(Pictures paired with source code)
- Opening Delimiter -

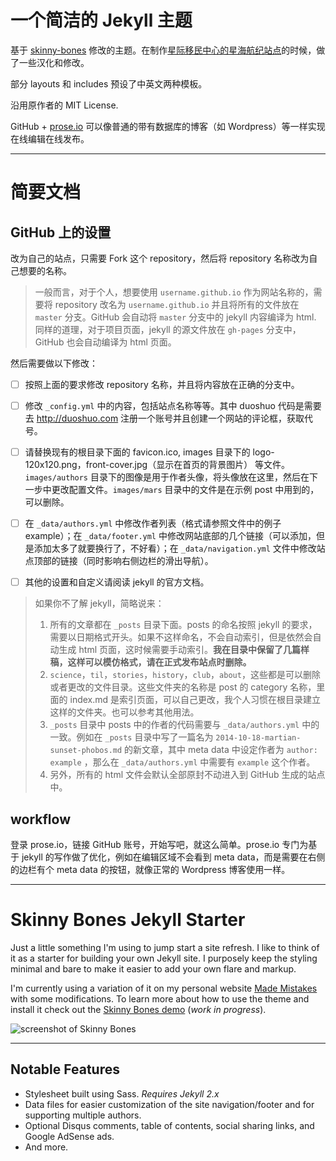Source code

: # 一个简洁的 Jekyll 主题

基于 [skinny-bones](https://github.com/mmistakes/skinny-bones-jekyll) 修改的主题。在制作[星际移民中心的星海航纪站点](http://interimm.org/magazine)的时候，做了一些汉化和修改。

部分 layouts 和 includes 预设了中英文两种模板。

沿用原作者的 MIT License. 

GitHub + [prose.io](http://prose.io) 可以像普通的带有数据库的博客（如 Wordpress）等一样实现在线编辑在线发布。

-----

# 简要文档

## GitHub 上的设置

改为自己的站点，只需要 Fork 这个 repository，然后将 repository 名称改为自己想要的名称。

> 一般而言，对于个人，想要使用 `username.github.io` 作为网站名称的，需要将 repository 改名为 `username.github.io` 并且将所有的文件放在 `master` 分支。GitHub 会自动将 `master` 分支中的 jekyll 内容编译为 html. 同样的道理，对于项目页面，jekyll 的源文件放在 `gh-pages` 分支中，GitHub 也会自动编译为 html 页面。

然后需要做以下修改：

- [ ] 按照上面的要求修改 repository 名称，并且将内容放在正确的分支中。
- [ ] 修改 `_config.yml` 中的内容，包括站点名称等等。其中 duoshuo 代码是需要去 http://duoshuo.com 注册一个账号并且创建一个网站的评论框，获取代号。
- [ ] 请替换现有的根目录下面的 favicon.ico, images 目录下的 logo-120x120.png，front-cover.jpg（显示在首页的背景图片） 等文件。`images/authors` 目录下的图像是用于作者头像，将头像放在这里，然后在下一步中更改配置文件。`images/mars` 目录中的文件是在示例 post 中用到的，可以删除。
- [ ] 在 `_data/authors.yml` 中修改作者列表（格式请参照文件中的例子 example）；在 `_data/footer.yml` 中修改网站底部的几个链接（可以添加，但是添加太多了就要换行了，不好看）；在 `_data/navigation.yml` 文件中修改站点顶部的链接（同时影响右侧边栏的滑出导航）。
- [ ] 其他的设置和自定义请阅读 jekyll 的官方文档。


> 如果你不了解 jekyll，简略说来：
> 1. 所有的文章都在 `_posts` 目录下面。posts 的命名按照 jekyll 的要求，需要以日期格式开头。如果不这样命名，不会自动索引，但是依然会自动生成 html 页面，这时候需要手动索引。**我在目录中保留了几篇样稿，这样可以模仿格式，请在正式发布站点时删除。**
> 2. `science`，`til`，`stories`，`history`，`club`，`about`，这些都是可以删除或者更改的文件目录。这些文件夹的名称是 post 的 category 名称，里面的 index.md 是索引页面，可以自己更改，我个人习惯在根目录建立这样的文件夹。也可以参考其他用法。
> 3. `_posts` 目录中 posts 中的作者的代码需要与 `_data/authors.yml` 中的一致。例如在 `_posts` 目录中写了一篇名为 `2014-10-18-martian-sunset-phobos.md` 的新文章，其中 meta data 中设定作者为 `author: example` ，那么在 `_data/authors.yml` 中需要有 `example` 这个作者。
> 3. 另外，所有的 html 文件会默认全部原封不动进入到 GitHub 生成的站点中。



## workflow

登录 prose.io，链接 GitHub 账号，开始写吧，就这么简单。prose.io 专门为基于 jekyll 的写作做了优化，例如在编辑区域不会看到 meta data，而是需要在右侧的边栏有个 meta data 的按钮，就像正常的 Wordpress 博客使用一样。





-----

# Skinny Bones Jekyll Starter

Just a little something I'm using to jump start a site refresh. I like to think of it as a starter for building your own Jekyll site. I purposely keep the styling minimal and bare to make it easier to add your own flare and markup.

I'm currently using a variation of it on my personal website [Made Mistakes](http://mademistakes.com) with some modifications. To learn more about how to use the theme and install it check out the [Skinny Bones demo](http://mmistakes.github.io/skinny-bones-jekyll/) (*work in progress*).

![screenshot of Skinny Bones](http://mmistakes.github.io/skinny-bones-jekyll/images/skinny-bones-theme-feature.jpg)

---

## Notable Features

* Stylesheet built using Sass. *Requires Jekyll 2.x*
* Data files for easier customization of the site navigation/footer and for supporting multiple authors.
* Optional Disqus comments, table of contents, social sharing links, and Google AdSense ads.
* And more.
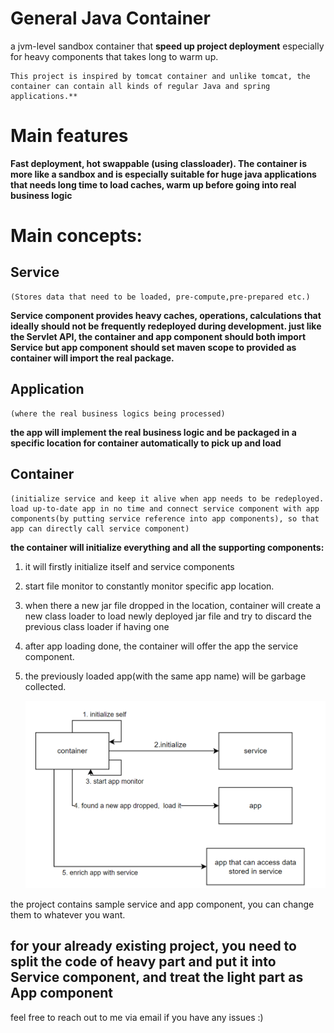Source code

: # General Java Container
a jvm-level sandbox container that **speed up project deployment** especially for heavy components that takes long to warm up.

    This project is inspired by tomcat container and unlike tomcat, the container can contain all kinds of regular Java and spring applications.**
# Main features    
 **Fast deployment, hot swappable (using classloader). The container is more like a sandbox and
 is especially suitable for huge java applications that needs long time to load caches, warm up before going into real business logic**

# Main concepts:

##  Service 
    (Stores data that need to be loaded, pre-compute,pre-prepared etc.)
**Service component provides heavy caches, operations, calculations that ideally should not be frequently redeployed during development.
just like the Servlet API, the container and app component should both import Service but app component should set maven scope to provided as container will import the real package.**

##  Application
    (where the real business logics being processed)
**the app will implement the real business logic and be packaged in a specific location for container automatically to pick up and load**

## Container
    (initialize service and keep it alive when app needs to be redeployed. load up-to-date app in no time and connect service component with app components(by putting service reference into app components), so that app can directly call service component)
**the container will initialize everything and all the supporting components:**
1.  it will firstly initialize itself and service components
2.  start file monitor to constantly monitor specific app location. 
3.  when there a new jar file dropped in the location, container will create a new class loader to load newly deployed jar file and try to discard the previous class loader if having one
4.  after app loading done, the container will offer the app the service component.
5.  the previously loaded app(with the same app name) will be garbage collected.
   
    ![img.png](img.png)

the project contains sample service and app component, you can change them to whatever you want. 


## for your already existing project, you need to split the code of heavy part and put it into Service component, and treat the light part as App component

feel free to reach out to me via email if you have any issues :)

- Closing Delimiter -

▶ _EXERCISE AIM_
After dropping the pictures, reproduce exactly the lines from the first line of the entries through the line containing "目录下面。posts 的命名按照 jekyll", both included.

▶ _YOUR RESPONSE_
Source code

: # 一个简洁的 Jekyll 主题

基于 [skinny-bones](https://github.com/mmistakes/skinny-bones-jekyll) 修改的主题。在制作[星际移民中心的星海航纪站点](http://interimm.org/magazine)的时候，做了一些汉化和修改。

部分 layouts 和 includes 预设了中英文两种模板。

沿用原作者的 MIT License. 

GitHub + [prose.io](http://prose.io) 可以像普通的带有数据库的博客（如 Wordpress）等一样实现在线编辑在线发布。

-----

# 简要文档

## GitHub 上的设置

改为自己的站点，只需要 Fork 这个 repository，然后将 repository 名称改为自己想要的名称。

> 一般而言，对于个人，想要使用 `username.github.io` 作为网站名称的，需要将 repository 改名为 `username.github.io` 并且将所有的文件放在 `master` 分支。GitHub 会自动将 `master` 分支中的 jekyll 内容编译为 html. 同样的道理，对于项目页面，jekyll 的源文件放在 `gh-pages` 分支中，GitHub 也会自动编译为 html 页面。

然后需要做以下修改：

- [ ] 按照上面的要求修改 repository 名称，并且将内容放在正确的分支中。
- [ ] 修改 `_config.yml` 中的内容，包括站点名称等等。其中 duoshuo 代码是需要去 http://duoshuo.com 注册一个账号并且创建一个网站的评论框，获取代号。
- [ ] 请替换现有的根目录下面的 favicon.ico, images 目录下的 logo-120x120.png，front-cover.jpg（显示在首页的背景图片） 等文件。`images/authors` 目录下的图像是用于作者头像，将头像放在这里，然后在下一步中更改配置文件。`images/mars` 目录中的文件是在示例 post 中用到的，可以删除。
- [ ] 在 `_data/authors.yml` 中修改作者列表（格式请参照文件中的例子 example）；在 `_data/footer.yml` 中修改网站底部的几个链接（可以添加，但是添加太多了就要换行了，不好看）；在 `_data/navigation.yml` 文件中修改站点顶部的链接（同时影响右侧边栏的滑出导航）。
- [ ] 其他的设置和自定义请阅读 jekyll 的官方文档。


> 如果你不了解 jekyll，简略说来：
> 1. 所有的文章都在 `_posts` 目录下面。posts 的命名按照 jekyll 的要求，需要以日期格式开头。如果不这样命名，不会自动索引，但是依然会自动生成 html 页面，这时候需要手动索引。**我在目录中保留了几篇样稿，这样可以模仿格式，请在正式发布站点时删除。**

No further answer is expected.